Vietnamese assault rifle

The STL-1A (also called the STL-A1) rifle is a prototype assault rifle made in Vietnam chambered in 7.62×39mm.

== History ==
It was originally announced in 2015 that the Z111 Factory would begin producing STL-1A rifles in an occasion to celebrate Vietnamese National Day for Vietnamese defense industry accomplishments.

At the Indo Defence Expo 2018 event, a new variant which combined the STL-1A and the Galil ACE was announced under the name GK3.

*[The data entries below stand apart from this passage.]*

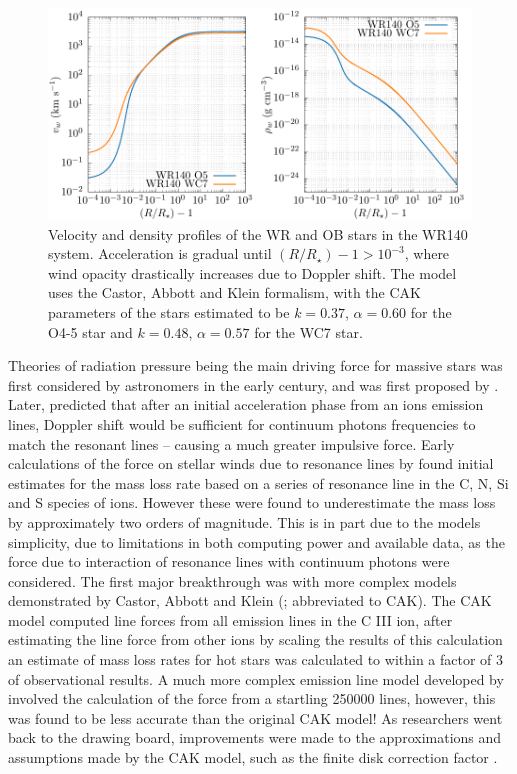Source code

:\begin{figure}[h]
  \centering
  \includegraphics[]{assets/cak/vel.pdf}
  \caption[Radiative line driving velocity and density profile]{Velocity and density profiles of the WR and OB stars in the WR140 system. Acceleration is gradual until $(R/R_\star) - 1 > 10^{-3}$, where wind opacity drastically increases due to Doppler shift. The model uses the Castor, Abbott and Klein formalism, with the CAK parameters of the stars estimated to be $k = 0.37$, $\alpha = 0.60$ for the O4-5 star and $k = 0.48$, $\alpha = 0.57$ for the WC7 star.}
  \label{fig:cak-vel}
\end{figure}

Theories of radiation pressure being the main driving force for massive stars was first considered by astronomers in the early  century, and was first proposed by \textcite{sahaRadiationPressureQuantumTheory1919}.
Later, \textcite{milnePossibilityEmissionHighspeed1926} predicted that after an initial acceleration phase from an ions emission lines, Doppler shift would be sufficient for continuum photons frequencies to match the resonant lines -- causing a much greater impulsive force.
Early calculations of the force on stellar winds due to resonance lines by \textcite{lucy_mass_1970} found initial estimates for the mass loss rate based on a series of resonance line in the C, N, Si and S species of ions.
However these were found to underestimate the mass loss by approximately two orders of magnitude.
This is in part due to the models simplicity, due to limitations in both computing power and available data, as the force due to interaction of resonance lines with continuum photons were considered.
The first major breakthrough was with more complex models demonstrated by Castor, Abbott and Klein (\citeyear{castor_radiation-driven_1975}; abbreviated to CAK).
The CAK model computed line forces from all emission lines in the C III ion, after estimating the line force from other ions by scaling the results of this calculation an estimate of mass loss rates for hot stars was calculated to within a factor of 3 of observational results.
A much more complex emission line model developed by \textcite{1982ApJ...259..282A} involved the calculation of the force from a startling \num{250000} lines, however, this was found to be less accurate than the original CAK model!
As researchers went back to the drawing board, improvements were made to the approximations and assumptions made by the CAK model, such as the finite disk correction factor
\parencite{friend_theory_1986,pauldrachRadiationdrivenWindsHot1986}.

Introduced as a technology demonstrator, STL-1A and its variants were not mass produced or issued by the Vietnam People's Army. Instead, the PAV adopted the STV rifles as the new standard issue service rifle.

== Design ==

As the STL-1A is based on the older AKM rifles, the Z-111 Factory would convert AKMs and its variants into the new STL-1A rifles. It also has the ability to produce these new rifles from scratch.

Although the rifle itself is an upgrade of the AKM that highly resembles a Vietnamese AK-103, it's upgraded in many areas such as new polymer handguards, folding stock, a new ergonomic pistol grip and muzzle brake based on the AK-74 with side-mounted rails to attach scopes.

A suppressor and an M203 underbarrel grenade launcher can be attached to the STL-1A.

==Variants==

===STL-1A===
Main rifle.

===STL-1B===
STL-1A variant fitted with Picatinny rails.